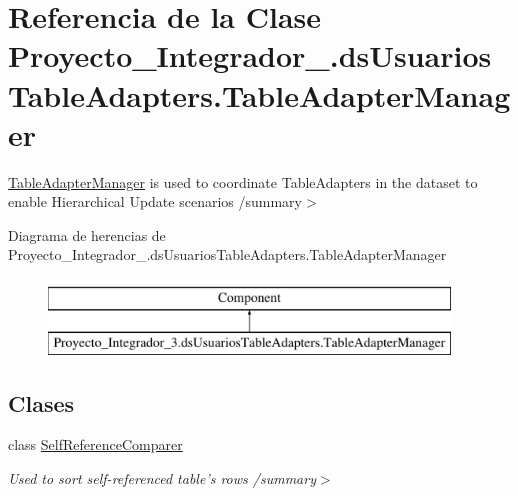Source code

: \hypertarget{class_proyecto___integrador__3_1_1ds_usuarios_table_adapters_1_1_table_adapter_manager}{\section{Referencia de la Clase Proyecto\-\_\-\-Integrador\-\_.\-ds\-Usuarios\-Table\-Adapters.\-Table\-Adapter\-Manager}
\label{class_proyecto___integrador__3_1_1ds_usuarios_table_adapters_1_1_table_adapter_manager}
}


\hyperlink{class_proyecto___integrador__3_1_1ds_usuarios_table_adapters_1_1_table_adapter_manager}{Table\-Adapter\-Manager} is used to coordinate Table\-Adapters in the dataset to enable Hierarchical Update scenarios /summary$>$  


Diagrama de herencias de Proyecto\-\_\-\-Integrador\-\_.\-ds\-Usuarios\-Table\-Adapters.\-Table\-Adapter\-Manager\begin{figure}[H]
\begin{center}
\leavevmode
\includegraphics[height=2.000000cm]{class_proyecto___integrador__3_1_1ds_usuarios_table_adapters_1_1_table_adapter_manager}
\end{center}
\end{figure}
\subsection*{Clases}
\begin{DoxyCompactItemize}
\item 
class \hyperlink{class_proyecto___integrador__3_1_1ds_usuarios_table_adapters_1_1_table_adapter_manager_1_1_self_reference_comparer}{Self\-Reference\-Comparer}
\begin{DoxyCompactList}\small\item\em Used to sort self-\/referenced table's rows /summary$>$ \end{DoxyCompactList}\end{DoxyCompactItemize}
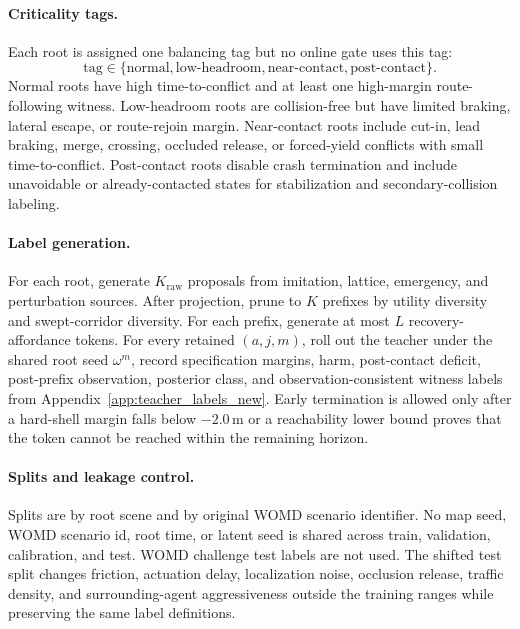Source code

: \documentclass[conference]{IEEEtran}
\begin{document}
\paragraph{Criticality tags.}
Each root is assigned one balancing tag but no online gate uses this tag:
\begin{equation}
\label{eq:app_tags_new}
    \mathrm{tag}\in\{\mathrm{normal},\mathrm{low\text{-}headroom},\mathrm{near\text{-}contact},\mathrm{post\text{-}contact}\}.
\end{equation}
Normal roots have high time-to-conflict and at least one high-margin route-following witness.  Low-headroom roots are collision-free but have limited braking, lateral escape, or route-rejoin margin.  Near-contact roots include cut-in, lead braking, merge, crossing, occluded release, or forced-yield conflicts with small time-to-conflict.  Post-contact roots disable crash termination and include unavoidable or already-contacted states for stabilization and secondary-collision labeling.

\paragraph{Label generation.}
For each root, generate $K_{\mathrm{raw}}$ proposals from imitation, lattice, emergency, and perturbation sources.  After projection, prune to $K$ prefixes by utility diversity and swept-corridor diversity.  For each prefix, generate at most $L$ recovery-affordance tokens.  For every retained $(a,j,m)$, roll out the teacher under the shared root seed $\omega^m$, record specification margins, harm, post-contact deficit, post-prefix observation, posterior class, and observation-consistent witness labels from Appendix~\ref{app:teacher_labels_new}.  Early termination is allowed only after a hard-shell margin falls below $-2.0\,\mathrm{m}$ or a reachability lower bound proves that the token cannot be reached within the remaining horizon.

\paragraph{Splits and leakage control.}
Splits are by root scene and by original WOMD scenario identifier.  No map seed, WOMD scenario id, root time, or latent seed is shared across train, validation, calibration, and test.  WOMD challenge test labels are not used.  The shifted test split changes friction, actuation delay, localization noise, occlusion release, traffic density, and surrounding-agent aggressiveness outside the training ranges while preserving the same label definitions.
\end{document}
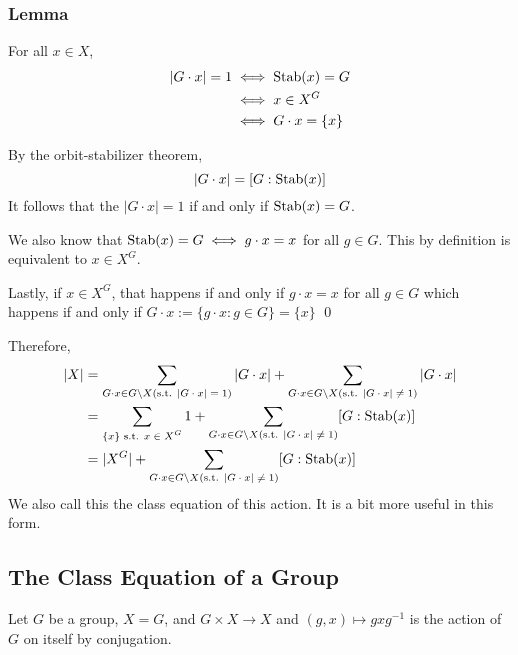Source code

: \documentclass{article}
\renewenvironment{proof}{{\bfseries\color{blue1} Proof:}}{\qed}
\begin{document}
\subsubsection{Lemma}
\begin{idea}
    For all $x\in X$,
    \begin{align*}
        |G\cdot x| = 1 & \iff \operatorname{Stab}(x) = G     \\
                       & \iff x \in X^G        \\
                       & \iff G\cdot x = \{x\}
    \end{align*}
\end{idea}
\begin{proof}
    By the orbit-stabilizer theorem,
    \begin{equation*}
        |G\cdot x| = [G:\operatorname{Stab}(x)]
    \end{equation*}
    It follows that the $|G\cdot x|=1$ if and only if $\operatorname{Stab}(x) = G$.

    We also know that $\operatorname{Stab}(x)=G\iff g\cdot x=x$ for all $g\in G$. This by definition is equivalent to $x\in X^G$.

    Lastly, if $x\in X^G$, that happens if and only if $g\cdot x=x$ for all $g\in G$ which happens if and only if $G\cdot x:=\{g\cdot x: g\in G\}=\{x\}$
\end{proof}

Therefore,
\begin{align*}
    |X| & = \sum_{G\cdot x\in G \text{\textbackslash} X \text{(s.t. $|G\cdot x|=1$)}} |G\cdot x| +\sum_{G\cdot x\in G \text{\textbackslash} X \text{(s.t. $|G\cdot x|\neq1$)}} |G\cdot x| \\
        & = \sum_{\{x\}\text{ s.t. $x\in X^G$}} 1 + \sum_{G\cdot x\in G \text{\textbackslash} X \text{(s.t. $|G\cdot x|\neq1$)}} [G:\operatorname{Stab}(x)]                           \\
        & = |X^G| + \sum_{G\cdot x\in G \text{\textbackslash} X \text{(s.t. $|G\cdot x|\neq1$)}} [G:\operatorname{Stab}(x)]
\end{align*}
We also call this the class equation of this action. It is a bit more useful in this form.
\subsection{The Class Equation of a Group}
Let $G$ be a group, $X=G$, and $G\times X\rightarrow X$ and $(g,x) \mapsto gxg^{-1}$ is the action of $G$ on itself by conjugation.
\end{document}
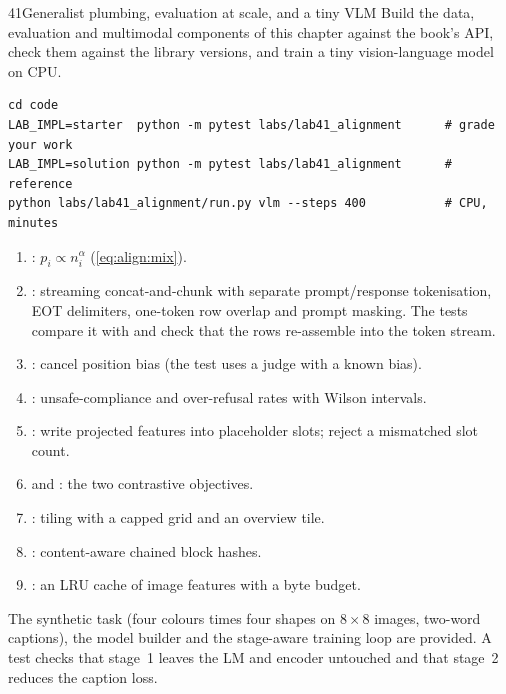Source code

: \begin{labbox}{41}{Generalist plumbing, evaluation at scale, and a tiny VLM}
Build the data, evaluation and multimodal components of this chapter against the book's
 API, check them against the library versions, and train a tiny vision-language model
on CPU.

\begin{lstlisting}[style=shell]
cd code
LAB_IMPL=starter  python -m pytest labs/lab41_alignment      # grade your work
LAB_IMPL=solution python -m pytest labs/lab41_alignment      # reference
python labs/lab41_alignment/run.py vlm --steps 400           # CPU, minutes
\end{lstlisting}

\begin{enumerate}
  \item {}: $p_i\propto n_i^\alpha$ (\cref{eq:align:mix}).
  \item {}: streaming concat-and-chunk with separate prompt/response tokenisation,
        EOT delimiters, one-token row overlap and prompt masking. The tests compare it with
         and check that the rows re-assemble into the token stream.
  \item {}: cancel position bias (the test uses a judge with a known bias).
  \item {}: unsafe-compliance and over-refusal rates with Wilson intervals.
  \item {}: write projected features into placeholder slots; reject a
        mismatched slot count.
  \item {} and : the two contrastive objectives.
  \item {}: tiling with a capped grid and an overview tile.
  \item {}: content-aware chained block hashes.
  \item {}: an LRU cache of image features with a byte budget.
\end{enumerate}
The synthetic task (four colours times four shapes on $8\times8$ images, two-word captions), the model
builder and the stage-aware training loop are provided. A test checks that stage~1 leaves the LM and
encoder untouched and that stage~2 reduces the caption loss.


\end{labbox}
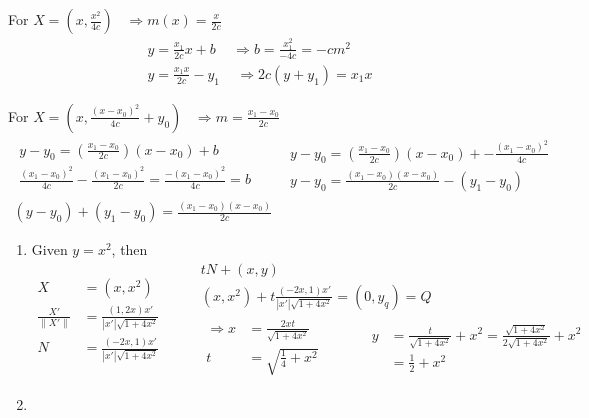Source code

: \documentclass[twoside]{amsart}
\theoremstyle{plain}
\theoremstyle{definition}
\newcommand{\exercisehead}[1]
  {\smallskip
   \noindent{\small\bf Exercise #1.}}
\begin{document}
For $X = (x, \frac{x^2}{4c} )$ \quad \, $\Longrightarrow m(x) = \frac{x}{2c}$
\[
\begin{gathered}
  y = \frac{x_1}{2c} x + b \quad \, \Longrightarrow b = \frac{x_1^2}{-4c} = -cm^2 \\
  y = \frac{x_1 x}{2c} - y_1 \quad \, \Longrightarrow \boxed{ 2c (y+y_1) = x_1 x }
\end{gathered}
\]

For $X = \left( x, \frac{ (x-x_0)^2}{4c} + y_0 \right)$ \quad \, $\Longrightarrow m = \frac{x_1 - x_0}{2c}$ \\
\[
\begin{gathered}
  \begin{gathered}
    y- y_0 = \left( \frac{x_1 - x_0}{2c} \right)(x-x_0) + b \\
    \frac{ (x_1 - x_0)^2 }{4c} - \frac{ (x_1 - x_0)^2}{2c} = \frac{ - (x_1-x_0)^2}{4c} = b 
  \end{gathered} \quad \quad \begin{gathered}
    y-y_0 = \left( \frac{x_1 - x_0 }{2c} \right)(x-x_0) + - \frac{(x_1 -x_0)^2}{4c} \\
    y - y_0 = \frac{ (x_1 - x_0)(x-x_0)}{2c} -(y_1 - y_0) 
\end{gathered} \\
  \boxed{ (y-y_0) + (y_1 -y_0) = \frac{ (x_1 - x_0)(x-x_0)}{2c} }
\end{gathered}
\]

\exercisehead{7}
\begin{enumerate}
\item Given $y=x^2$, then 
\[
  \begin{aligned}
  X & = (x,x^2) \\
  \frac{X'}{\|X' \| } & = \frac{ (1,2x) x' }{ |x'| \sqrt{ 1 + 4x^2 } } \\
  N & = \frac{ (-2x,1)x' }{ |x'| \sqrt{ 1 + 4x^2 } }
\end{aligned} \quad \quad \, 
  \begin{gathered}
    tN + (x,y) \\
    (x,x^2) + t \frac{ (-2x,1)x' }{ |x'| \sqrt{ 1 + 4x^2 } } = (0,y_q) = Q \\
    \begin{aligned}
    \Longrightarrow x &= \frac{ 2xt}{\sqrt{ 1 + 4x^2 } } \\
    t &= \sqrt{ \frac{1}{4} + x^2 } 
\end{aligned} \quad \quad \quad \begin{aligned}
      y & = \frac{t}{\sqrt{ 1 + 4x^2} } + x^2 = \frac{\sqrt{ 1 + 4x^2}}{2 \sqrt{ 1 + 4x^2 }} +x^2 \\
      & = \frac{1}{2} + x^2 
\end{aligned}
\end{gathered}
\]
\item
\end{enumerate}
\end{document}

* **INSTRUCTIONS FOR THE TASK**:
Check each line of the material for the word "operatorname". Copy the ones that have it.

* **SOLUTION TO THIS PROBLEM**:
        |G\cdot x| = 1 & \iff \operatorname{Stab}(x) = G     \\
        |G\cdot x| = [G:\operatorname{Stab}(x)]
    It follows that the $|G\cdot x|=1$ if and only if $\operatorname{Stab}(x) = G$.
    We also know that $\operatorname{Stab}(x)=G\iff g\cdot x=x$ for all $g\in G$. This by definition is equivalent to $x\in X^G$.
        & = \sum_{\{x\}\text{ s.t. $x\in X^G$}} 1 + \sum_{G\cdot x\in G \text{\textbackslash} X \text{(s.t. $|G\cdot x|\neq1$)}} [G:\operatorname{Stab}(x)]                           \\
        & = |X^G| + \sum_{G\cdot x\in G \text{\textbackslash} X \text{(s.t. $|G\cdot x|\neq1$)}} [G:\operatorname{Stab}(x)]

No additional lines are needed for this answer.